(Source records)

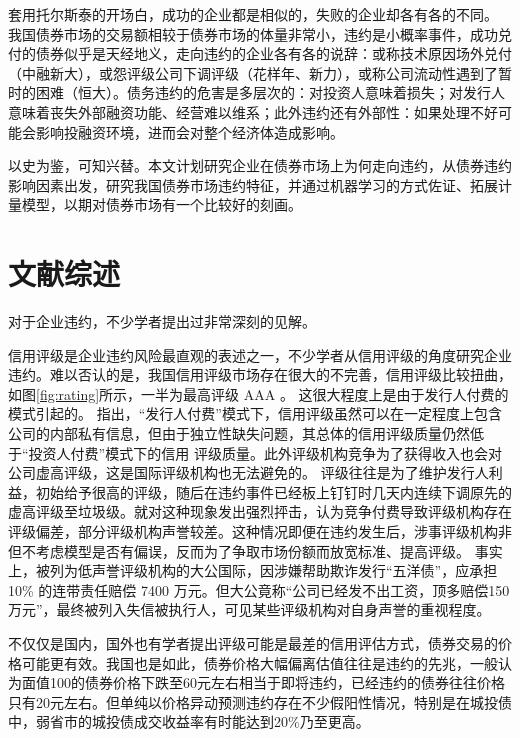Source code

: 套用托尔斯泰的开场白，成功的企业都是相似的，失败的企业却各有各的不同。
我国债券市场的交易额相较于债券市场的体量非常小，违约是小概率事件，成功兑付的债券似乎是天经地义，走向违约的企业各有各的说辞：或称技术原因场外兑付（中融新大），或怨评级公司下调评级（花样年、新力），或称公司流动性遇到了暂时的困难（恒大）。债务违约的危害是多层次的：对投资人意味着损失；对发行人意味着丧失外部融资功能、经营难以维系；此外违约还有外部性：如果处理不好可能会影响投融资环境，进而会对整个经济体造成影响。

以史为鉴，可知兴替。本文计划研究企业在债券市场上为何走向违约，从债券违约影响因素出发，研究我国债券市场违约特征，并通过机器学习的方式佐证、拓展计量模型，以期对债券市场有一个比较好的刻画。

\section{文献综述}
\label{sec:zs}
对于企业违约，不少学者提出过非常深刻的见解。

信用评级是企业违约风险最直观的表述之一，不少学者从信用评级的角度研究企业违约。难以否认的是，我国信用评级市场存在很大的不完善，信用评级比较扭曲，如图\ref{fig:rating}所示，一半为最高评级 AAA 。
这很大程度上是由于发行人付费的模式引起的。\Textcite{吴育辉2020} 指出，“发行人付费”模式下，信用评级虽然可以在一定程度上包含公司的内部私有信息，但由于独立性缺失问题，其总体的信用评级质量仍然低于“投资人付费”模式下的信用 评级质量。此外评级机构竞争为了获得收入也会对公司虚高评级，这是国际评级机构也无法避免的。
评级往往是为了维护发行人利益，初始给予很高的评级，随后在违约事件已经板上钉钉时几天内连续下调原先的虚高评级至垃圾级。\Textcite{陈关亭2021多重信用评级与债券融资成本}就对这种现象发出强烈抨击，认为竞争付费导致评级机构存在评级偏差，部分评级机构声誉较差。这种情况即便在违约发生后，涉事评级机构非但不考虑模型是否有偏误，反而为了争取市场份额而放宽标准、提高评级\cite{黄小琳2017债券违约对涉事信用评级机构的影响}。
事实上，被\Textcite{王雄元2013声誉机制}列为低声誉评级机构的大公国际，因涉嫌帮助欺诈发行“五洋债”，应承担 10\% 的连带责任赔偿 7400 万元。但大公竟称“公司已经发不出工资，顶多赔偿150万元”，最终被列入失信被执行人，可见某些评级机构对自身声誉的重视程度。

不仅仅是国内，国外也有学者提出评级可能是最差的信用评估方式\cite{blochlinger2018ratings}，债券交易的价格可能更有效\cite{badoer2019relevance}。我国也是如此，债券价格大幅偏离估值往往是违约的先兆，一般认为面值100的债券价格下跌至60元左右相当于即将违约，已经违约的债券往往价格只有20元左右。但单纯以价格异动预测违约存在不少假阳性情况，特别是在城投债中，弱省市的城投债成交收益率有时能达到20\%乃至更高。

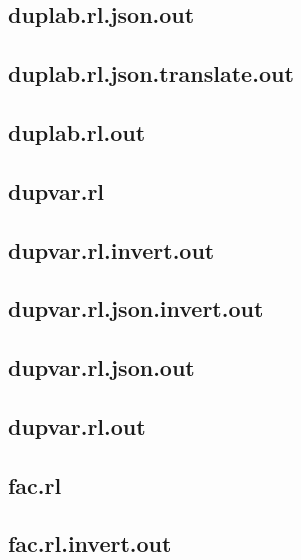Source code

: \subsection{duplab.rl.json.out}
\label{app:duplab_rl.json.out}

\subsection{duplab.rl.json.translate.out}
\label{app:duplab_rl.json.translate.out}

\subsection{duplab.rl.out}
\label{app:duplab_rl.out}

\subsection{dupvar.rl}
\label{app:dupvar_rl}

\subsection{dupvar.rl.invert.out}
\label{app:dupvar_rl.invert.out}

\subsection{dupvar.rl.json.invert.out}
\label{app:dupvar_rl.json.invert.out}

\subsection{dupvar.rl.json.out}
\label{app:dupvar_rl.json.out}

\subsection{dupvar.rl.out}
\label{app:dupvar_rl.out}

\subsection{fac.rl}
\label{app:fac_rl}

\subsection{fac.rl.invert.out}
\label{app:fac_rl.invert.out}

(End Source records)

### Problem details
When copying the entries, drop the images and keep every line exact.

### Response to the exercise
Source code

: 套用托尔斯泰的开场白，成功的企业都是相似的，失败的企业却各有各的不同。
我国债券市场的交易额相较于债券市场的体量非常小，违约是小概率事件，成功兑付的债券似乎是天经地义，走向违约的企业各有各的说辞：或称技术原因场外兑付（中融新大），或怨评级公司下调评级（花样年、新力），或称公司流动性遇到了暂时的困难（恒大）。债务违约的危害是多层次的：对投资人意味着损失；对发行人意味着丧失外部融资功能、经营难以维系；此外违约还有外部性：如果处理不好可能会影响投融资环境，进而会对整个经济体造成影响。

以史为鉴，可知兴替。本文计划研究企业在债券市场上为何走向违约，从债券违约影响因素出发，研究我国债券市场违约特征，并通过机器学习的方式佐证、拓展计量模型，以期对债券市场有一个比较好的刻画。

\section{文献综述}
\label{sec:zs}
对于企业违约，不少学者提出过非常深刻的见解。

信用评级是企业违约风险最直观的表述之一，不少学者从信用评级的角度研究企业违约。难以否认的是，我国信用评级市场存在很大的不完善，信用评级比较扭曲，如图\ref{fig:rating}所示，一半为最高评级 AAA 。
这很大程度上是由于发行人付费的模式引起的。\Textcite{吴育辉2020} 指出，“发行人付费”模式下，信用评级虽然可以在一定程度上包含公司的内部私有信息，但由于独立性缺失问题，其总体的信用评级质量仍然低于“投资人付费”模式下的信用 评级质量。此外评级机构竞争为了获得收入也会对公司虚高评级，这是国际评级机构也无法避免的。
评级往往是为了维护发行人利益，初始给予很高的评级，随后在违约事件已经板上钉钉时几天内连续下调原先的虚高评级至垃圾级。\Textcite{陈关亭2021多重信用评级与债券融资成本}就对这种现象发出强烈抨击，认为竞争付费导致评级机构存在评级偏差，部分评级机构声誉较差。这种情况即便在违约发生后，涉事评级机构非但不考虑模型是否有偏误，反而为了争取市场份额而放宽标准、提高评级\cite{黄小琳2017债券违约对涉事信用评级机构的影响}。
事实上，被\Textcite{王雄元2013声誉机制}列为低声誉评级机构的大公国际，因涉嫌帮助欺诈发行“五洋债”，应承担 10\% 的连带责任赔偿 7400 万元。但大公竟称“公司已经发不出工资，顶多赔偿150万元”，最终被列入失信被执行人，可见某些评级机构对自身声誉的重视程度。

不仅仅是国内，国外也有学者提出评级可能是最差的信用评估方式\cite{blochlinger2018ratings}，债券交易的价格可能更有效\cite{badoer2019relevance}。我国也是如此，债券价格大幅偏离估值往往是违约的先兆，一般认为面值100的债券价格下跌至60元左右相当于即将违约，已经违约的债券往往价格只有20元左右。但单纯以价格异动预测违约存在不少假阳性情况，特别是在城投债中，弱省市的城投债成交收益率有时能达到20\%乃至更高。

Source code

: \subsection{duplab.rl.json.out}
\label{app:duplab_rl.json.out}

\subsection{duplab.rl.json.translate.out}
\label{app:duplab_rl.json.translate.out}

\subsection{duplab.rl.out}
\label{app:duplab_rl.out}

\subsection{dupvar.rl}
\label{app:dupvar_rl}

\subsection{dupvar.rl.invert.out}
\label{app:dupvar_rl.invert.out}

\subsection{dupvar.rl.json.invert.out}
\label{app:dupvar_rl.json.invert.out}

\subsection{dupvar.rl.json.out}
\label{app:dupvar_rl.json.out}

\subsection{dupvar.rl.out}
\label{app:dupvar_rl.out}

\subsection{fac.rl}
\label{app:fac_rl}

\subsection{fac.rl.invert.out}
\label{app:fac_rl.invert.out}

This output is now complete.